Lyden, in his second year as show chair, said the club received messages from “a number of people within the dog-show world and it seemed as though they were going to make this as difficult as possible.”
On Monday, August 10 when the set-up would have begun for the cluster, Gov. Jay Inslee announced that in the COVID phase of re-opening the county, outdoor agricultural events (which include dog shows) were allowed under specific guidelines. Those ground rules were nearly identical to the procedures originally penned.
“We were later informed by the COVID-19 task force that his decision was partially swayed by the dog community which was pushing for the shows to be allowed,” adds Lyden.

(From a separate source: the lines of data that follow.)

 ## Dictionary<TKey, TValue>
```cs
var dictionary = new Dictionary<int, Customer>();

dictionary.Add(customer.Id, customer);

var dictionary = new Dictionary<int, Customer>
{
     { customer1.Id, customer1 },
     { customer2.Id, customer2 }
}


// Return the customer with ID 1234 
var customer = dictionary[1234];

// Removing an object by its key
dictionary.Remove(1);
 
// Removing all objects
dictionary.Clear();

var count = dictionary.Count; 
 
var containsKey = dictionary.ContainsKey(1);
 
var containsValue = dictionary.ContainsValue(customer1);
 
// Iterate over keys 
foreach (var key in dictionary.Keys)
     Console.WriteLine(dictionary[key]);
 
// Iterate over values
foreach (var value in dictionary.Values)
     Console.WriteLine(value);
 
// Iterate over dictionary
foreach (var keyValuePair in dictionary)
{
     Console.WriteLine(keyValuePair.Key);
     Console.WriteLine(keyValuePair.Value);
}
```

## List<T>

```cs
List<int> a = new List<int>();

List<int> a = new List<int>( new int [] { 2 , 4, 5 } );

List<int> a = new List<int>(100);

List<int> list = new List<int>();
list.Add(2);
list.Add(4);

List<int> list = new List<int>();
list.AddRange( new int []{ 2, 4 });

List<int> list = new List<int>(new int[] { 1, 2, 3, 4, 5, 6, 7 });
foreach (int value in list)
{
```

Later that week Lyden received a phone call from BaRay Event Services, the show superintendent, that a four-day cluster in Southeastern Washington had been canceled because the county was not in the COVID recovery phase allowing such an event.
BaRay’s Sheila Raymond and Becky Sumner suggested Lyden contact professional all-breed handler Luke Baggenstos, of Kent, Washington, as he had seen how handlers stepped to the plate and helped clubs elsewhere resurrect shows this year.

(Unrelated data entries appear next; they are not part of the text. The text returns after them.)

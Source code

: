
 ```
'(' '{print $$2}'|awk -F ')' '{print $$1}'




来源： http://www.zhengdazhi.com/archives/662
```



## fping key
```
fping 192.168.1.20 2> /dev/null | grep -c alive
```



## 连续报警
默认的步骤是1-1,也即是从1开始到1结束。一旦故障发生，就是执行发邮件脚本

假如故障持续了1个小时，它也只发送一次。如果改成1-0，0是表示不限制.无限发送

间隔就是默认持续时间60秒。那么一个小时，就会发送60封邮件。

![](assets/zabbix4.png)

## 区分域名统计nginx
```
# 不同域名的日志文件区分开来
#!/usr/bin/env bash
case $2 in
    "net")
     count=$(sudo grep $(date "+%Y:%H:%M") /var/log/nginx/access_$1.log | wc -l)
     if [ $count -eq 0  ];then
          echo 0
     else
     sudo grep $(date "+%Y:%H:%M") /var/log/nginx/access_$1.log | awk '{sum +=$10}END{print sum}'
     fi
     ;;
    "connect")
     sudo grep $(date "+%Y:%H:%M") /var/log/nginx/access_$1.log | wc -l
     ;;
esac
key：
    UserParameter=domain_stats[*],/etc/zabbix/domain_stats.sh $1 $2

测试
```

On August 11, en route home from a Midwest cluster, Baggenstos reached out to BaRay about “getting something going. I had seen what other shows had done and knew the Northwest was capable. I was on my phone my whole drive back talking to different clubs, supers, and other handlers to see who would be willing to get us back in the swing of things,” he recalls.

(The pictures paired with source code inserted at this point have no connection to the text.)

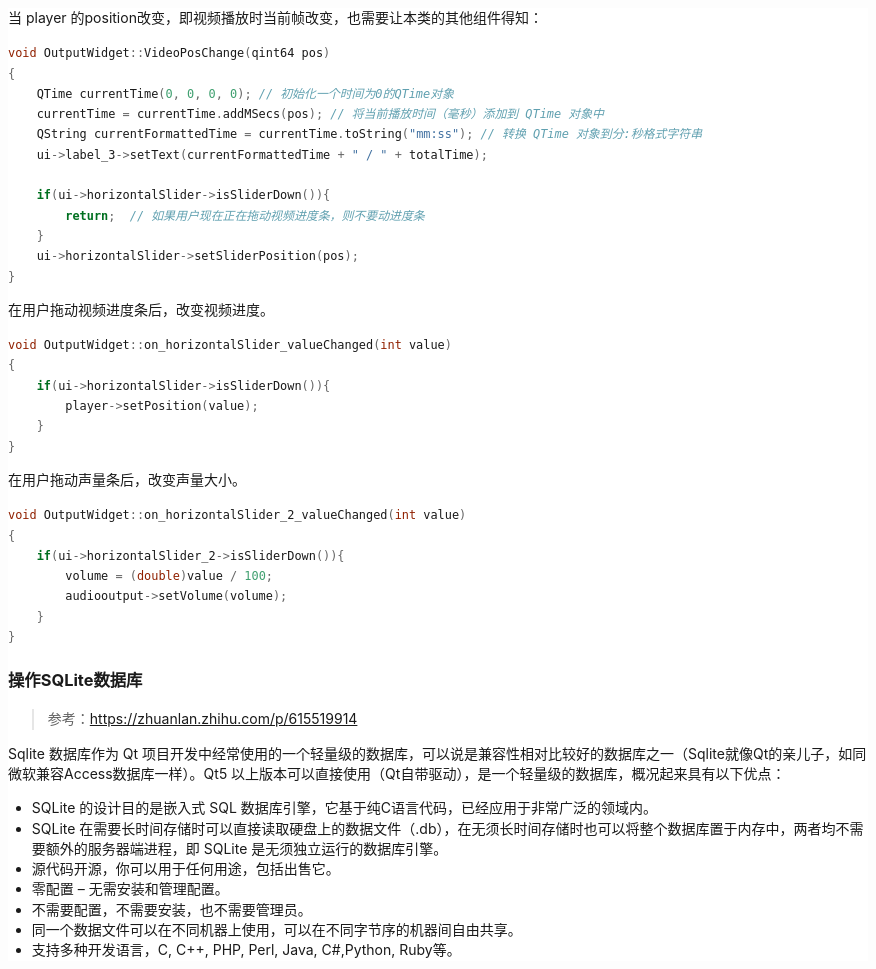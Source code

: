 当 player 的position改变，即视频播放时当前帧改变，也需要让本类的其他组件得知：

```cpp
void OutputWidget::VideoPosChange(qint64 pos)
{
    QTime currentTime(0, 0, 0, 0); // 初始化一个时间为0的QTime对象
    currentTime = currentTime.addMSecs(pos); // 将当前播放时间（毫秒）添加到 QTime 对象中
    QString currentFormattedTime = currentTime.toString("mm:ss"); // 转换 QTime 对象到分:秒格式字符串
    ui->label_3->setText(currentFormattedTime + " / " + totalTime);

    if(ui->horizontalSlider->isSliderDown()){
        return;  // 如果用户现在正在拖动视频进度条，则不要动进度条
    }
    ui->horizontalSlider->setSliderPosition(pos);
}
```

在用户拖动视频进度条后，改变视频进度。

```cpp
void OutputWidget::on_horizontalSlider_valueChanged(int value)
{
    if(ui->horizontalSlider->isSliderDown()){
        player->setPosition(value);
    }
}
```

在用户拖动声量条后，改变声量大小。

```cpp
void OutputWidget::on_horizontalSlider_2_valueChanged(int value)
{
    if(ui->horizontalSlider_2->isSliderDown()){
        volume = (double)value / 100;
        audiooutput->setVolume(volume);
    }
}
```

### 操作SQLite数据库

> 参考：https://zhuanlan.zhihu.com/p/615519914

Sqlite 数据库作为 Qt 项目开发中经常使用的一个轻量级的数据库，可以说是兼容性相对比较好的数据库之一（Sqlite就像Qt的亲儿子，如同微软兼容Access数据库一样）。Qt5 以上版本可以直接使用（Qt自带驱动），是一个轻量级的数据库，概况起来具有以下优点：

- SQLite 的设计目的是嵌入式 SQL 数据库引擎，它基于纯C语言代码，已经应用于非常广泛的领域内。
- SQLite 在需要长时间存储时可以直接读取硬盘上的数据文件（.db），在无须长时间存储时也可以将整个数据库置于内存中，两者均不需要额外的服务器端进程，即 SQLite 是无须独立运行的数据库引擎。
- 源代码开源，你可以用于任何用途，包括出售它。
- 零配置 – 无需安装和管理配置。
- 不需要配置，不需要安装，也不需要管理员。
- 同一个数据文件可以在不同机器上使用，可以在不同字节序的机器间自由共享。
- 支持多种开发语言，C, C++, PHP, Perl, Java, C#,Python, Ruby等。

And with flexing tempo and dynamics, things began to pop!
200 Miles, Five Days of Shows
With another baseball metaphor, Lyden, Baggenstos, BaRay and Stacey Davis (Tri-Cities Cluster chair) hit a grand slam when it was quickly agreed upon August 11 to host a cluster in Enumclaw September 23-27. Next, Lyden contacted Glenn Lycan, AKC director event operations support, to determine if the Olympic Kennel Club could be granted a third show. And it was.
Another key player who stepped to the plate was Rene Popke, Enumclaw Expo Center general manager, who assisted the clubs in complying with all COVID-19 requirements and interfacing with key city departments. “She was crucial in enabling us to move forward,” says Lyden.
Because of the distance and short time frame, all communication was done via phone, e-mail, and Zoom.
But as anyone who has been involved in hosting a cluster knows, that’s only the tip of the iceberg. Challenges aplenty loomed ahead requiring nimble teamwork: establishing an entry deadline, lining up judges, contacting equipment suppliers, printing ribbons, designating handler parking and space assignments, etc.
The two clubs were able to contact judges and pull a panel together for five all-breed shows in 36 hours. AKC immediately approved the panels.
Imagine, putting together a 1,000-piece puzzle within a day. This Herculean feat rivals that.
Smiling Behind The Mask
And, as luck would have it, the non-spectator, non-vendor show was held in torrential rain/wind storms that blew down tents and challenged everyone’s resolve.
Yet, Lyden concludes, “I only heard thank-yous and appreciations from everyone. People were just needing some way to feel normal. On the final day the sun came out, and even though you couldn’t see anyone’s mouth behind the mask, his/her eyes revealed a smile!”
Liz Swearingen, OKC president, concurs, “It never ceased to amaze me at the number of people who stopped me just to say thank you for the show and all we had done to make it happen. This was a labor of love for all those involved, love for the dogs, and love for the exhibitors and handlers.”
Davis adds, “Pulling this together was an amazing accomplishment in a trying year. It truly took a village.”
And a refreshing Refuse to Lose attitude.